The dairy farmers in the area would truck their milk to G.B. Weidner`s cheese factory or to a train station in nearby Wheeling for the morning run to Chicago. Trucks had replaced horse-drawn wagons during the century that white men farmed the area, but not much else changed. The population of the unincorporated area was less than 150.
St. Mary`s Catholic Church and cemetery on Buffalo Grove Road, a beacon for hundreds of farm families from the surrounding area, qualified as the center of town.

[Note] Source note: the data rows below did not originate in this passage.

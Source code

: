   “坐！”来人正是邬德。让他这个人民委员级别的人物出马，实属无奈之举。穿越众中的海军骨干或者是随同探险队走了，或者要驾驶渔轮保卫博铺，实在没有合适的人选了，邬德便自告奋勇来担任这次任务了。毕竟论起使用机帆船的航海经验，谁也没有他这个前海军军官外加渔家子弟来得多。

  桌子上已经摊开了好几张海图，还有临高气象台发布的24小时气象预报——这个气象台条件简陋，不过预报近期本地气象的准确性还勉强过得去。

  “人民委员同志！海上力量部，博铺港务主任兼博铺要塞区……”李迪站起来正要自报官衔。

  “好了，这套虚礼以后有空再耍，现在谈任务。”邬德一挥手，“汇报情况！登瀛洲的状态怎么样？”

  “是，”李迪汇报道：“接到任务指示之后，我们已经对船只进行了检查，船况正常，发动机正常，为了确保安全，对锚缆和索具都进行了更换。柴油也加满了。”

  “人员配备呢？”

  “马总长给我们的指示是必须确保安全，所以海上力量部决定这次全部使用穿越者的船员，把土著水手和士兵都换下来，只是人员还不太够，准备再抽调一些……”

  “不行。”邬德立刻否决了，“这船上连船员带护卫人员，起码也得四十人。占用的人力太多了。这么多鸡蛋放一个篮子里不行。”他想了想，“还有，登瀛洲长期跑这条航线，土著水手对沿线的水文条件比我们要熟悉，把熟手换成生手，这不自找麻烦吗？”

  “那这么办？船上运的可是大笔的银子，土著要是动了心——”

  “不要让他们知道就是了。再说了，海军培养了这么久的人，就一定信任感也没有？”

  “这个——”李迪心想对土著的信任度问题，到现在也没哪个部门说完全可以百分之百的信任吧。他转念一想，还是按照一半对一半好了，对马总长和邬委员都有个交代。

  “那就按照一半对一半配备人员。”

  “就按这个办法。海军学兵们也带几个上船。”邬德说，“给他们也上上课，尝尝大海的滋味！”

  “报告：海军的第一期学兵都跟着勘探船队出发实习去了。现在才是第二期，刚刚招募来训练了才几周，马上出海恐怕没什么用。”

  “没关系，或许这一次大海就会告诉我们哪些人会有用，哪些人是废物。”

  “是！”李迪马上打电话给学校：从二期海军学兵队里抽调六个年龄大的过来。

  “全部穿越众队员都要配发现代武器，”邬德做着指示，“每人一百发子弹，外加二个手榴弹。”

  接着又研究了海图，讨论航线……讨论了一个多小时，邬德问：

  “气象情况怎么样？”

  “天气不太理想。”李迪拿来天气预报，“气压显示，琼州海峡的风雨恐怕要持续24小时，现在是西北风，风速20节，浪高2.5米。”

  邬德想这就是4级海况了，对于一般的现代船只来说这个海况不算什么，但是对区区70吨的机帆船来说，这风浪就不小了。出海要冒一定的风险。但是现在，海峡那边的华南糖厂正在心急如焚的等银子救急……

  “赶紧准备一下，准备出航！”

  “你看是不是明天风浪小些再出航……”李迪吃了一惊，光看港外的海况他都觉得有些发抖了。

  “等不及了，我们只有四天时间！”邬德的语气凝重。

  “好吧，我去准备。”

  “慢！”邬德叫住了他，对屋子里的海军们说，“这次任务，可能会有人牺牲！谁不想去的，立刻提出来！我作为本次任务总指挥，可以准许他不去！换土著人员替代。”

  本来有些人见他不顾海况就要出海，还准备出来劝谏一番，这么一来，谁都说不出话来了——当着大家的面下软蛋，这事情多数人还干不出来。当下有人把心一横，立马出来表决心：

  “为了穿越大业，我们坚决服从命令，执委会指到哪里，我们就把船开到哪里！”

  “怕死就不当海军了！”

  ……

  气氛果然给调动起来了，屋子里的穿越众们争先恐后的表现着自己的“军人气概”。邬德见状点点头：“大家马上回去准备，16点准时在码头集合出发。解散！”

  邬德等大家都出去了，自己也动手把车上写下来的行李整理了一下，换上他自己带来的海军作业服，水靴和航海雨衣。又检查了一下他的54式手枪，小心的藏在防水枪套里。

Nearby was the Old General Store and Bill`s Buffalo House (now a Lou Malnati`s restaurant).
Indeed, the area`s rural character was so complete that Buffalo Grove`s amateur historians have a hard time finding a suitable past to hold onto. ”We looked at the general store to see if it could be a historic site,” said Bill Reid, a village trustee and resident since 1960. ”But it had been added onto, changed and rebuilt so many times that it didn`t warrant historic designation.”
The store was torn down in 1985 during the widening of Buffalo Grove Road.
Even the town`s name provokes a skeptical shrug from many residents.
”They say at one time this is where the buffalo roamed, but I don`t think so,” said Alicia Anderson, a local Realtor who took time out from her busy day peddling quarter-million-dollar homes to answer a reporter`s queries on local lore.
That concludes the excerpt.